*** Exercise data Section Begins ***

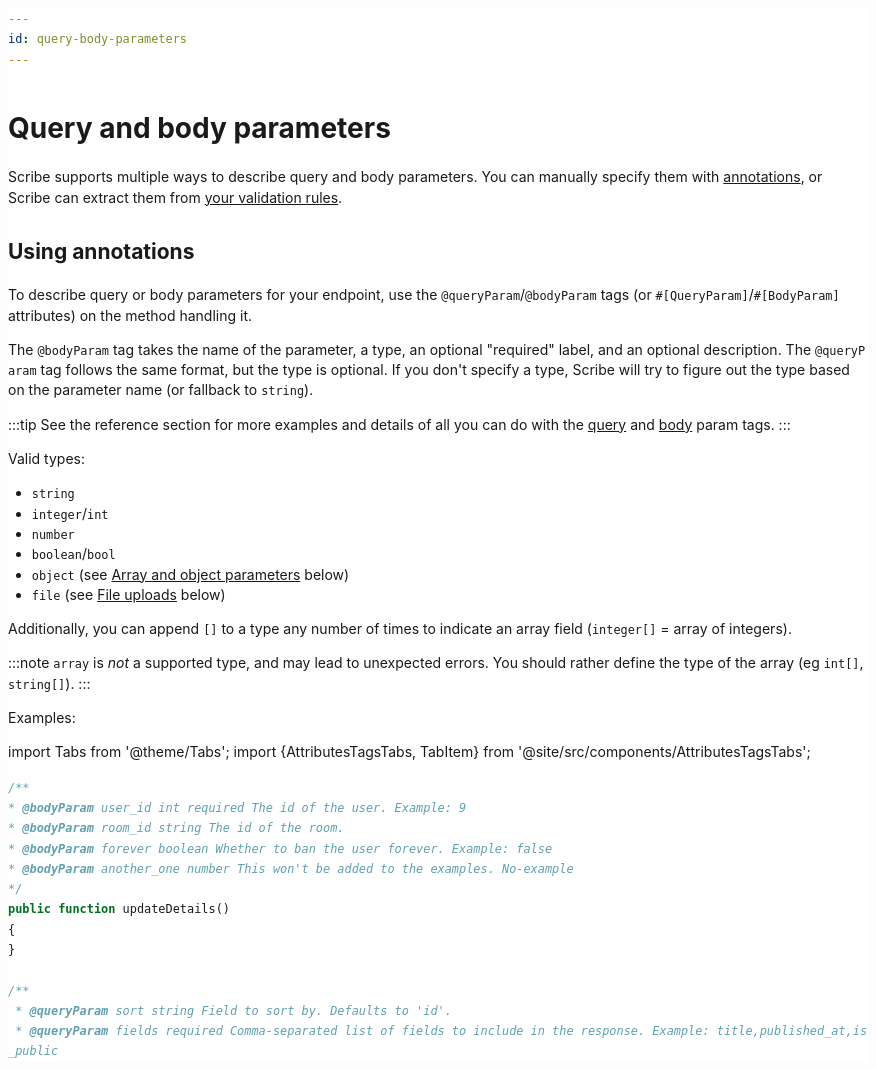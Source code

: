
 ```yaml
---
id: query-body-parameters
---
```


# Query and body parameters

Scribe supports multiple ways to describe query and body parameters. You can manually specify them with [annotations](#using-annotations), or Scribe can extract them from [your validation rules](#validation-rules).

## Using annotations
To describe query or body parameters for your endpoint, use the `@queryParam`/`@bodyParam` tags (or `#[QueryParam]`/`#[BodyParam]` attributes) on the method handling it.

The `@bodyParam` tag takes the name of the parameter, a type, an optional "required" label, and an optional description. The `@queryParam` tag follows the same format, but the type is optional. If you don't specify a type, Scribe will try to figure out the type based on the parameter name (or fallback to `string`).

:::tip
See the reference section for more examples and details of all you can do with the [query](/laravel/reference/annotations#queryparamqueryparam) and [body](/laravel/reference/annotations#bodyparambodyparam) param tags.
:::

Valid types:
- `string`
- `integer`/`int`
- `number`
- `boolean`/`bool`
- `object` (see [Array and object parameters](#array-and-object-parameters) below)
- `file` (see [File uploads](#file-uploads) below)

Additionally, you can append `[]` to a type any number of times to indicate an array field (`integer[]` = array of integers).

:::note
`array` is _not_ a supported type, and may lead to unexpected errors. You should rather define the type of the array (eg `int[]`, `string[]`).
:::

Examples:

import Tabs from '@theme/Tabs';
import {AttributesTagsTabs, TabItem} from '@site/src/components/AttributesTagsTabs';

<AttributesTagsTabs>

<TabItem value="tags">

```php
/**
* @bodyParam user_id int required The id of the user. Example: 9
* @bodyParam room_id string The id of the room.
* @bodyParam forever boolean Whether to ban the user forever. Example: false
* @bodyParam another_one number This won't be added to the examples. No-example
*/
public function updateDetails()
{
}
    
/**
 * @queryParam sort string Field to sort by. Defaults to 'id'.
 * @queryParam fields required Comma-separated list of fields to include in the response. Example: title,published_at,is_public
```
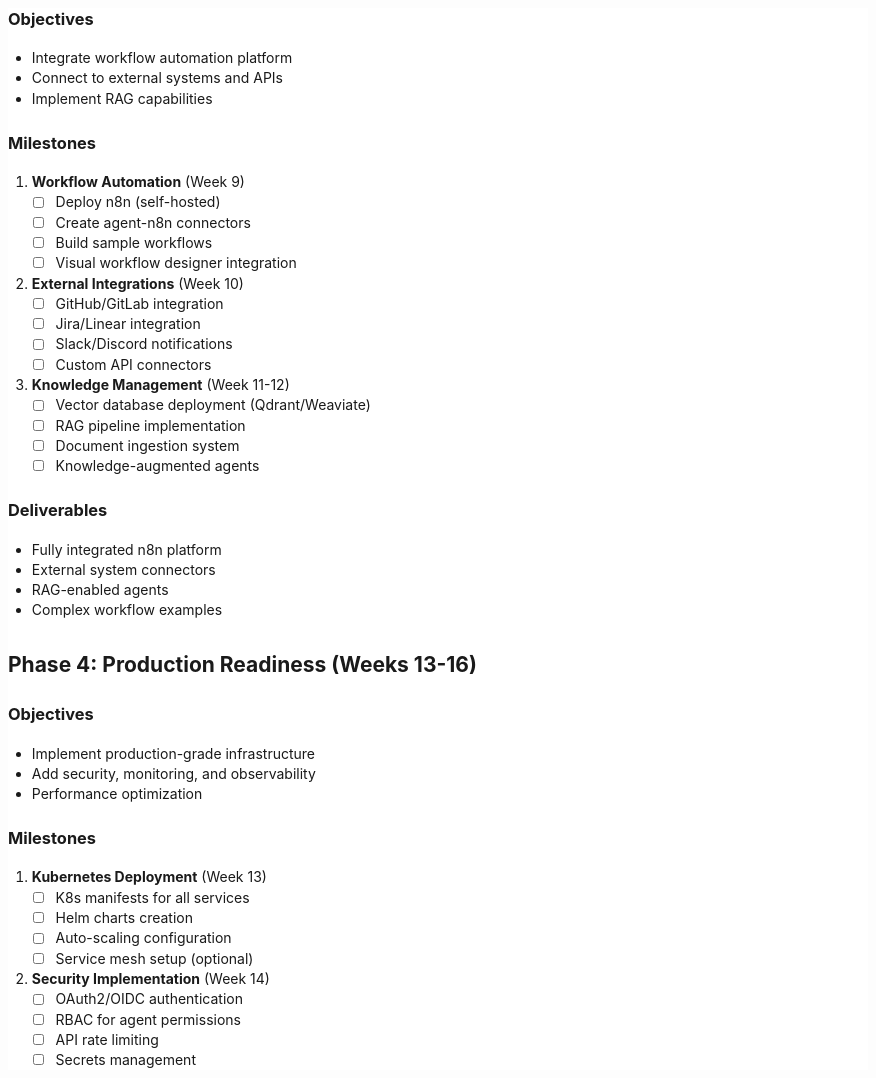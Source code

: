 ### Objectives
- Integrate workflow automation platform
- Connect to external systems and APIs
- Implement RAG capabilities

### Milestones
1. **Workflow Automation** (Week 9)
   - [ ] Deploy n8n (self-hosted)
   - [ ] Create agent-n8n connectors
   - [ ] Build sample workflows
   - [ ] Visual workflow designer integration

2. **External Integrations** (Week 10)
   - [ ] GitHub/GitLab integration
   - [ ] Jira/Linear integration
   - [ ] Slack/Discord notifications
   - [ ] Custom API connectors

3. **Knowledge Management** (Week 11-12)
   - [ ] Vector database deployment (Qdrant/Weaviate)
   - [ ] RAG pipeline implementation
   - [ ] Document ingestion system
   - [ ] Knowledge-augmented agents

### Deliverables
- Fully integrated n8n platform
- External system connectors
- RAG-enabled agents
- Complex workflow examples

## Phase 4: Production Readiness (Weeks 13-16)

### Objectives
- Implement production-grade infrastructure
- Add security, monitoring, and observability
- Performance optimization

### Milestones
1. **Kubernetes Deployment** (Week 13)
   - [ ] K8s manifests for all services
   - [ ] Helm charts creation
   - [ ] Auto-scaling configuration
   - [ ] Service mesh setup (optional)

2. **Security Implementation** (Week 14)
   - [ ] OAuth2/OIDC authentication
   - [ ] RBAC for agent permissions
   - [ ] API rate limiting
   - [ ] Secrets management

*** Exercise data Section Ends ***

* Work instructions: Provide a count of the lines in the data above that include the word "import", stating the number alone.

* Exercise response: 2